ÉPOCA – Um assassino pode não ser psicopata e um psicopata pode jamais matar?
Ana Beatriz –
Sim, isso é muito importante. É um equívoco pensar que apenas assassinos seriais são psicopatas, e um dos objetivos de meu livro é justamente este: mostrar que a psicopatia não está ligada apenas ao homicídio. Existem assassinos passionais que jamais matariam novamente. Um exemplo é a mulher que matou o estuprador do filho dela de 4 anos. Ela nada tem de psicopata. Ao contrário, apesar da violência, o crime dela pode ser compreensível para muitas mães. Ao passo que um psicopata pode nunca ter a necessidade de assassinar, resolvendo suas questões matando vidas afetivas e financeiras, prejudicando pessoas de forma irreversível, mas sem matá-las. Na população carcerária, segundo pesquisas feitas no Canadá e nos Estados Unidos, há de 20% a 25% de psicopatas.

ÉPOCA – Seu livro comenta o assassinato da atriz Daniella Perez. É um caso clássico de psicopatia?
Ana Beatriz –
O caso tem características que levam a esse diagnóstico. Guilherme de Pádua premeditou a morte da vítima, a atraiu para o crime e horas depois foi prestar solidariedade à mãe da moça.

ÉPOCA – Como você classificaria Lindemberg Fernandes Alves, que seqüestrou e assassinou a ex-namorada Eloá? Ele seria um psicopata?
Ana Beatriz –
O ato é de uma personalidade psicopática.
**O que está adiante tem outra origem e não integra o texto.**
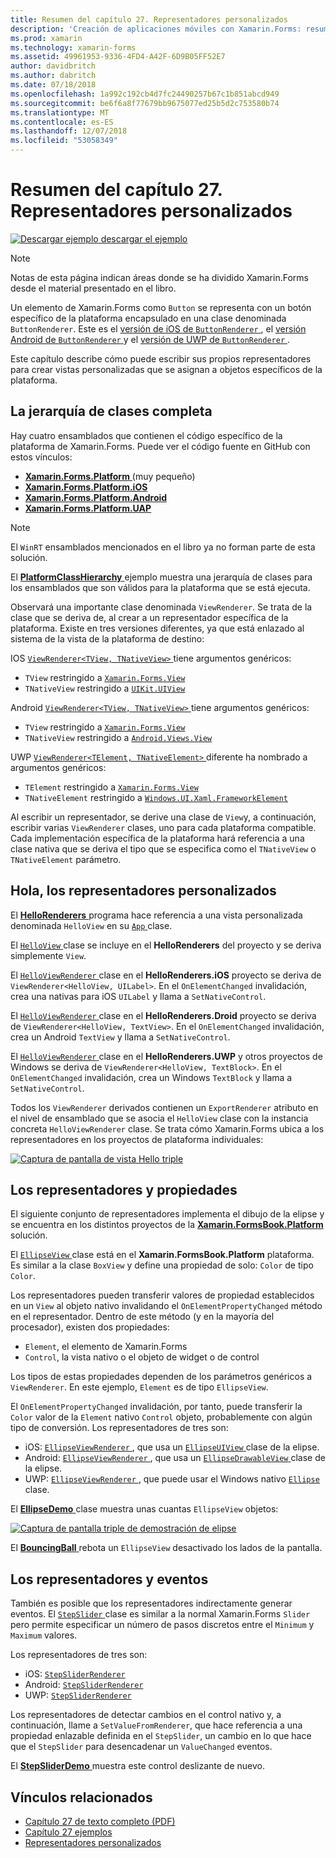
 ```yaml
---
title: Resumen del capítulo 27. Representadores personalizados
description: 'Creación de aplicaciones móviles con Xamarin.Forms: resumen del capítulo 27. Representadores personalizados'
ms.prod: xamarin
ms.technology: xamarin-forms
ms.assetid: 49961953-9336-4FD4-A42F-6D9B05FF52E7
author: davidbritch
ms.author: dabritch
ms.date: 07/18/2018
ms.openlocfilehash: 1a992c192cb4d7fc24490257b67c1b851abcd949
ms.sourcegitcommit: be6f6a8f77679bb9675077ed25b5d2c753580b74
ms.translationtype: MT
ms.contentlocale: es-ES
ms.lasthandoff: 12/07/2018
ms.locfileid: "53058349"
---
```

# <a name="summary-of-chapter-27-custom-renderers"></a>Resumen del capítulo 27. Representadores personalizados

[![Descargar ejemplo](~/media/shared/download.png) descargar el ejemplo](https://github.com/xamarin/xamarin-forms-book-samples/tree/master/Chapter27)

> [!NOTE] 
> Notas de esta página indican áreas donde se ha dividido Xamarin.Forms desde el material presentado en el libro.

Un elemento de Xamarin.Forms como `Button` se representa con un botón específico de la plataforma encapsulado en una clase denominada `ButtonRenderer`.  Este es el [versión de iOS de `ButtonRenderer` ](https://github.com/xamarin/Xamarin.Forms/blob/master/Xamarin.Forms.Platform.iOS/Renderers/ButtonRenderer.cs), el [versión Android de `ButtonRenderer` ](https://github.com/xamarin/Xamarin.Forms/blob/master/Xamarin.Forms.Platform.Android/Renderers/ButtonRenderer.cs)y el [versión de UWP de `ButtonRenderer` ](https://github.com/xamarin/Xamarin.Forms/blob/master/Xamarin.Forms.Platform.UAP/ButtonRenderer.cs).

Este capítulo describe cómo puede escribir sus propios representadores para crear vistas personalizadas que se asignan a objetos específicos de la plataforma.

## <a name="the-complete-class-hierarchy"></a>La jerarquía de clases completa

Hay cuatro ensamblados que contienen el código específico de la plataforma de Xamarin.Forms.
Puede ver el código fuente en GitHub con estos vínculos:

- [**Xamarin.Forms.Platform** ](https://github.com/xamarin/Xamarin.Forms/tree/master/Xamarin.Forms.Platform) (muy pequeño)
- [**Xamarin.Forms.Platform.iOS**](https://github.com/xamarin/Xamarin.Forms/tree/master/Xamarin.Forms.Platform.iOS)
- [**Xamarin.Forms.Platform.Android**](https://github.com/xamarin/Xamarin.Forms/tree/master/Xamarin.Forms.Platform.Android)
- [**Xamarin.Forms.Platform.UAP**](https://github.com/xamarin/Xamarin.Forms/tree/master/Xamarin.Forms.Platform.UAP)

> [!NOTE]
> El `WinRT` ensamblados mencionados en el libro ya no forman parte de esta solución. 

El [ **PlatformClassHierarchy** ](https://github.com/xamarin/xamarin-forms-book-samples/tree/master/Chapter27/PlatformClassHierarchy) ejemplo muestra una jerarquía de clases para los ensamblados que son válidos para la plataforma que se está ejecuta.

Observará una importante clase denominada `ViewRenderer`. Se trata de la clase que se deriva de, al crear a un representador específica de la plataforma. Existe en tres versiones diferentes, ya que está enlazado al sistema de la vista de la plataforma de destino:

IOS [ `ViewRenderer<TView, TNativeView>` ](https://github.com/xamarin/Xamarin.Forms/blob/master/Xamarin.Forms.Platform.iOS/ViewRenderer.cs#L25) tiene argumentos genéricos:

- `TView` restringido a [`Xamarin.Forms.View`](xref:Xamarin.Forms.View)
- `TNativeView` restringido a [`UIKit.UIView`](https://developer.xamarin.com/api/type/UIKit.UIView/)

Android [ `ViewRenderer<TView, TNativeView>` ](https://github.com/xamarin/Xamarin.Forms/blob/master/Xamarin.Forms.Platform.Android/ViewRenderer.cs#L17) tiene argumentos genéricos:

- `TView` restringido a [`Xamarin.Forms.View`](xref:Xamarin.Forms.View)
- `TNativeView` restringido a [`Android.Views.View`](https://developer.xamarin.com/api/type/Android.Views.View/)

UWP [ `ViewRenderer<TElement, TNativeElement>` ](https://github.com/xamarin/Xamarin.Forms/blob/master/Xamarin.Forms.Platform.UAP/ViewRenderer.cs#L6) diferente ha nombrado a argumentos genéricos:

- `TElement` restringido a [`Xamarin.Forms.View`](xref:Xamarin.Forms.View)
- `TNativeElement` restringido a [`Windows.UI.Xaml.FrameworkElement`](/uwp/api/Windows.UI.Xaml.FrameworkElement)

Al escribir un representador, se derive una clase de `View`y, a continuación, escribir varias `ViewRenderer` clases, uno para cada plataforma compatible. Cada implementación específica de la plataforma hará referencia a una clase nativa que se deriva el tipo que se especifica como el `TNativeView` o `TNativeElement` parámetro.

## <a name="hello-custom-renderers"></a>Hola, los representadores personalizados

El [ **HelloRenderers** ](https://github.com/xamarin/xamarin-forms-book-samples/tree/master/Chapter27/HelloRenderers) programa hace referencia a una vista personalizada denominada `HelloView` en su [ `App` ](https://github.com/xamarin/xamarin-forms-book-samples/blob/master/Chapter27/HelloRenderers/HelloRenderers/HelloRenderers/App.cs) clase.

El [ `HelloView` ](https://github.com/xamarin/xamarin-forms-book-samples/blob/master/Chapter27/HelloRenderers/HelloRenderers/HelloRenderers/HelloView.cs) clase se incluye en el **HelloRenderers** del proyecto y se deriva simplemente `View`.

El [ `HelloViewRenderer` ](https://github.com/xamarin/xamarin-forms-book-samples/blob/master/Chapter27/HelloRenderers/HelloRenderers/HelloRenderers.iOS/HelloViewRenderer.cs) clase en el **HelloRenderers.iOS** proyecto se deriva de `ViewRenderer<HelloView, UILabel>`. En el `OnElementChanged` invalidación, crea una nativas para iOS `UILabel` y llama a `SetNativeControl`.

El [ `HelloViewRenderer` ](https://github.com/xamarin/xamarin-forms-book-samples/blob/master/Chapter27/HelloRenderers/HelloRenderers/HelloRenderers.Droid/HelloViewRenderer.cs) clase en el **HelloRenderers.Droid** proyecto se deriva de `ViewRenderer<HelloView, TextView>`. En el `OnElementChanged` invalidación, crea un Android `TextView` y llama a `SetNativeControl`.

El [ `HelloViewRenderer` ](https://github.com/xamarin/xamarin-forms-book-samples/blob/master/Chapter27/HelloRenderers/HelloRenderers/HelloRenderers.UWP/HelloViewRenderer.cs) clase en el **HelloRenderers.UWP** y otros proyectos de Windows se deriva de `ViewRenderer<HelloView, TextBlock>`. En el `OnElementChanged` invalidación, crea un Windows `TextBlock` y llama a `SetNativeControl`.

Todos los `ViewRenderer` derivados contienen un `ExportRenderer` atributo en el nivel de ensamblado que se asocia el `HelloView` clase con la instancia concreta `HelloViewRenderer` clase. Se trata cómo Xamarin.Forms ubica a los representadores en los proyectos de plataforma individuales:

[![Captura de pantalla de vista Hello triple](images/ch27fg02-small.png "representadores personalizados")](images/ch27fg02-large.png#lightbox "representadores personalizados")

## <a name="renderers-and-properties"></a>Los representadores y propiedades

El siguiente conjunto de representadores implementa el dibujo de la elipse y se encuentra en los distintos proyectos de la [ **Xamarin.FormsBook.Platform** ](https://github.com/xamarin/xamarin-forms-book-samples/tree/master/Libraries/Xamarin.FormsBook.Platform) solución.

El [ `EllipseView` ](https://github.com/xamarin/xamarin-forms-book-samples/blob/master/Libraries/Xamarin.FormsBook.Platform/Xamarin.FormsBook.Platform/EllipseView.cs) clase está en el **Xamarin.FormsBook.Platform** plataforma. Es similar a la clase `BoxView` y define una propiedad de solo: `Color` de tipo `Color`.

Los representadores pueden transferir valores de propiedad establecidos en un `View` al objeto nativo invalidando el `OnElementPropertyChanged` método en el representador. Dentro de este método (y en la mayoría del procesador), existen dos propiedades:

- `Element`, el elemento de Xamarin.Forms
- `Control`, la vista nativo o el objeto de widget o de control

Los tipos de estas propiedades dependen de los parámetros genéricos a `ViewRenderer`. En este ejemplo, `Element` es de tipo `EllipseView`.

El `OnElementPropertyChanged` invalidación, por tanto, puede transferir la `Color` valor de la `Element` nativo `Control` objeto, probablemente con algún tipo de conversión. Los representadores de tres son:

- iOS: [ `EllipseViewRenderer` ](https://github.com/xamarin/xamarin-forms-book-samples/blob/master/Libraries/Xamarin.FormsBook.Platform/Xamarin.FormsBook.Platform.iOS/EllipseViewRenderer.cs), que usa un [ `EllipseUIView` ](https://github.com/xamarin/xamarin-forms-book-samples/blob/master/Libraries/Xamarin.FormsBook.Platform/Xamarin.FormsBook.Platform.iOS/EllipseUIView.cs) clase de la elipse.
- Android: [ `EllipseViewRenderer` ](https://github.com/xamarin/xamarin-forms-book-samples/blob/master/Libraries/Xamarin.FormsBook.Platform/Xamarin.FormsBook.Platform.Android/EllipseViewRenderer.cs), que usa un [ `EllipseDrawableView` ](https://github.com/xamarin/xamarin-forms-book-samples/blob/master/Libraries/Xamarin.FormsBook.Platform/Xamarin.FormsBook.Platform.Android/EllipseDrawableView.cs) clase de la elipse.
- UWP: [ `EllipseViewRenderer` ](https://github.com/xamarin/xamarin-forms-book-samples/blob/master/Libraries/Xamarin.FormsBook.Platform/Xamarin.FormsBook.Platform.WinRT/EllipseViewRenderer.cs), que puede usar el Windows nativo [ `Ellipse` ](/uwp/api/Windows.UI.Xaml.Shapes.Ellipse) clase.

El [ **EllipseDemo** ](https://github.com/xamarin/xamarin-forms-book-samples/tree/master/Chapter27/EllipseDemo) clase muestra unas cuantas `EllipseView` objetos:

[![Captura de pantalla triple de demostración de elipse](images/ch27fg03-small.png "representadores personalizados de EllipseView")](images/ch27fg03-large.png#lightbox "representadores personalizados de EllipseView")

El [ **BouncingBall** ](https://github.com/xamarin/xamarin-forms-book-samples/tree/master/Chapter27/BouncingBall) rebota un `EllipseView` desactivado los lados de la pantalla.

## <a name="renderers-and-events"></a>Los representadores y eventos

También es posible que los representadores indirectamente generar eventos. El [ `StepSlider` ](https://github.com/xamarin/xamarin-forms-book-samples/blob/master/Libraries/Xamarin.FormsBook.Platform/Xamarin.FormsBook.Platform/StepSlider.cs) clase es similar a la normal Xamarin.Forms `Slider` pero permite especificar un número de pasos discretos entre el `Minimum` y `Maximum` valores.

Los representadores de tres son:

- iOS: [`StepSliderRenderer`](https://github.com/xamarin/xamarin-forms-book-samples/blob/master/Libraries/Xamarin.FormsBook.Platform/Xamarin.FormsBook.Platform.iOS/StepSliderRenderer.cs)
- Android: [`StepSliderRenderer`](https://github.com/xamarin/xamarin-forms-book-samples/blob/master/Libraries/Xamarin.FormsBook.Platform/Xamarin.FormsBook.Platform.Android/StepSliderRenderer.cs)
- UWP: [`StepSliderRenderer`](https://github.com/xamarin/xamarin-forms-book-samples/blob/master/Libraries/Xamarin.FormsBook.Platform/Xamarin.FormsBook.Platform.WinRT/StepSliderRenderer.cs)

Los representadores de detectar cambios en el control nativo y, a continuación, llame a `SetValueFromRenderer`, que hace referencia a una propiedad enlazable definida en el `StepSlider`, un cambio en lo que hace que el `StepSlider` para desencadenar un `ValueChanged` eventos.

El [ **StepSliderDemo** ](https://github.com/xamarin/xamarin-forms-book-samples/tree/master/Chapter27/StepSliderDemo) muestra este control deslizante de nuevo.



## <a name="related-links"></a>Vínculos relacionados

- [Capítulo 27 de texto completo (PDF)](https://download.xamarin.com/developer/xamarin-forms-book/XamarinFormsBook-Ch27-Apr2016.pdf)
- [Capítulo 27 ejemplos](https://github.com/xamarin/xamarin-forms-book-samples/tree/master/Chapter27)
- [Representadores personalizados](~/xamarin-forms/app-fundamentals/custom-renderer/index.md)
Ele usou a razão para dominar os reféns e controlar tudo em volta. Atirou na multidão e disse que era o “príncipe do gueto”, “o cara”. Deu entrevistas por telefone, conseguiu que uma das reféns voltasse ao cativeiro. No fim, com a invasão da polícia, não hesitou em atirar nas duas. Ele começou a namorar a Eloá quando ela tinha 12 anos. Certamente a tratava como propriedade, não admitindo perder esse controle.